The Recycling Infrastructure and Accessibility Act and the Recycling and Composting Accountability Act passed the Senate by unanimous consent on July 28. The bills, which have bipartisan support and have received widespread attention from recycling and waste groups, now move to the House of Representatives. Both bills also have companion legislation in the House.
The Recycling Infrastructure and Accessibility Act, sponsored by Sen. Shelley Moore Capito, R-W.Va., aims to create an infrastructure grant program for projects that make recycling services more accessible to rural and disadvantaged communities that don’t have reliable or nearby access to MRFs.
The Recycling and Composting Accountability Act, sponsored by Sen. Tom Carper, D-Del., would direct the U.S. EPA to more formally collect numerous types of recycling and composting data.
The National Waste & Recycling Association urged the House to pass the two bills, with CEO Darrell Smith saying in a statement the measures “will advance America’s domestic recycling infrastructure and capabilities.”
“More accurate data will tell us exactly where recycling system deficiencies are, and improved infrastructure will aid in more efficient collection, sorting, and recycling of all materials,” said Matt Seaholm, president and CEO of PLASTICS, in a statement applauding the bills’ passage.
The Recycling Infrastructure and Accessibility Act in particular has garnered widespread recycling industry support from other groups such as the Solid Waste Association of North, Institute of Scrap Recycling Industries, American Forest & Paper Association and American Beverage. Closed Loop Partners, AMP Robotics, and several material or packaging manufacturers also support the bill.

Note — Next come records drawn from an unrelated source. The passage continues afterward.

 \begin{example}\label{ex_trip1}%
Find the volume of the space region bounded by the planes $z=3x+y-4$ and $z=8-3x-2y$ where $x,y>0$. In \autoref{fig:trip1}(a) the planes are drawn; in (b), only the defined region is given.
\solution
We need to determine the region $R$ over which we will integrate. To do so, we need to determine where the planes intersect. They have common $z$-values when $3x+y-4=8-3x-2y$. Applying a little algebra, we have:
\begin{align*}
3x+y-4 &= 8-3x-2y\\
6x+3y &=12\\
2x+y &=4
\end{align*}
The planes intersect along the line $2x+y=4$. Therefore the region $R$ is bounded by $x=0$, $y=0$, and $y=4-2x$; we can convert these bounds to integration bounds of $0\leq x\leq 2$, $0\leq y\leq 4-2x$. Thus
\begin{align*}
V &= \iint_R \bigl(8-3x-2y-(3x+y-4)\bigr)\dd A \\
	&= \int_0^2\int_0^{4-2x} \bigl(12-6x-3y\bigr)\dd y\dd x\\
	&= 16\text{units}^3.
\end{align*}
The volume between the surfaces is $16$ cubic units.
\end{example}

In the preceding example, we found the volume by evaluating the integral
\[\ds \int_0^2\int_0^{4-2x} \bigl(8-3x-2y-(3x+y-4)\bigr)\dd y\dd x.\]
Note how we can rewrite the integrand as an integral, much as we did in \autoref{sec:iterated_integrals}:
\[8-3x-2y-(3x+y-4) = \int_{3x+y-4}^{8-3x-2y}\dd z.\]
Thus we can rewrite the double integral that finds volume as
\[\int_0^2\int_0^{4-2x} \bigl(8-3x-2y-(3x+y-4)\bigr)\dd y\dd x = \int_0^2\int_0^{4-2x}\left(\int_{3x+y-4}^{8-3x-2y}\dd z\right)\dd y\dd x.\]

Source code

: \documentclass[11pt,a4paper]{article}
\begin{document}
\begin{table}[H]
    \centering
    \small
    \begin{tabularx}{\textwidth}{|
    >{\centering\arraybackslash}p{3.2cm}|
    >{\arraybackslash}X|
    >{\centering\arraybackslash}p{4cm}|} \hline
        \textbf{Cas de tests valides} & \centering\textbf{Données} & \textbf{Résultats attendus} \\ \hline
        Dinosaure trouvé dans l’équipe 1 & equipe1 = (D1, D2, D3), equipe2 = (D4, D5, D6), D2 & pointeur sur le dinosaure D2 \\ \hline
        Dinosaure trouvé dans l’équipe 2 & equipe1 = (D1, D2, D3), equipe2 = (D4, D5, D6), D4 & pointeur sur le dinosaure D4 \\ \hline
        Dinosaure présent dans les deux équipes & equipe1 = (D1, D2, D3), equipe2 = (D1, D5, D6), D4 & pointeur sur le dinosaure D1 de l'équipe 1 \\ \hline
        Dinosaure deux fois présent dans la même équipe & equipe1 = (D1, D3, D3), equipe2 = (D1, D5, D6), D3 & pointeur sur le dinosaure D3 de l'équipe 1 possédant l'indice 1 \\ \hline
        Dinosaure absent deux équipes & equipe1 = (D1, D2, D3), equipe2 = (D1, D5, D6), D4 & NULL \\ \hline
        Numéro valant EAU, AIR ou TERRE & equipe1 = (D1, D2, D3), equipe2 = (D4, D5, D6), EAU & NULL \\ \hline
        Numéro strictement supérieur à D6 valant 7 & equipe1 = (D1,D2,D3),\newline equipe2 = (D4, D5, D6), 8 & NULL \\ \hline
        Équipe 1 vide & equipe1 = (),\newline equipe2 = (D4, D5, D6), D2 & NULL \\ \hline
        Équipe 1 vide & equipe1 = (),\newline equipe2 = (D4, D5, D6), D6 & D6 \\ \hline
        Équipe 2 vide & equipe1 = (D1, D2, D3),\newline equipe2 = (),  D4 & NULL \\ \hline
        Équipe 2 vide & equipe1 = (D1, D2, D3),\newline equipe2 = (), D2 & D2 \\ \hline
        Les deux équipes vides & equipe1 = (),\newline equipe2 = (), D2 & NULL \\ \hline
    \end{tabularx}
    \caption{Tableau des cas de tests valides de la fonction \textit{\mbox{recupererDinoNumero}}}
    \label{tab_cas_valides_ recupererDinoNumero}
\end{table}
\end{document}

The pair of bills were first introduced in March and have moved swiftly through Congress. They also received attention at multiple congressional hearings, most recently at a House environmental and climate change subcommittee hearing in June.
During the subcommittee hearing, David Allaway, senior policy analyst for Oregon’s Department of Environmental Quality, said detailed recycling data collection would help the country avoid pouring time and resources into “false solutions” instead of data-backed recycling strategies.
If passed and signed, the bills could be the most notable recycling-related legislation enacted at the federal level since the Infrastructure Investment and Jobs Act passed in 2021, which will provide $350 million for recycling initiatives.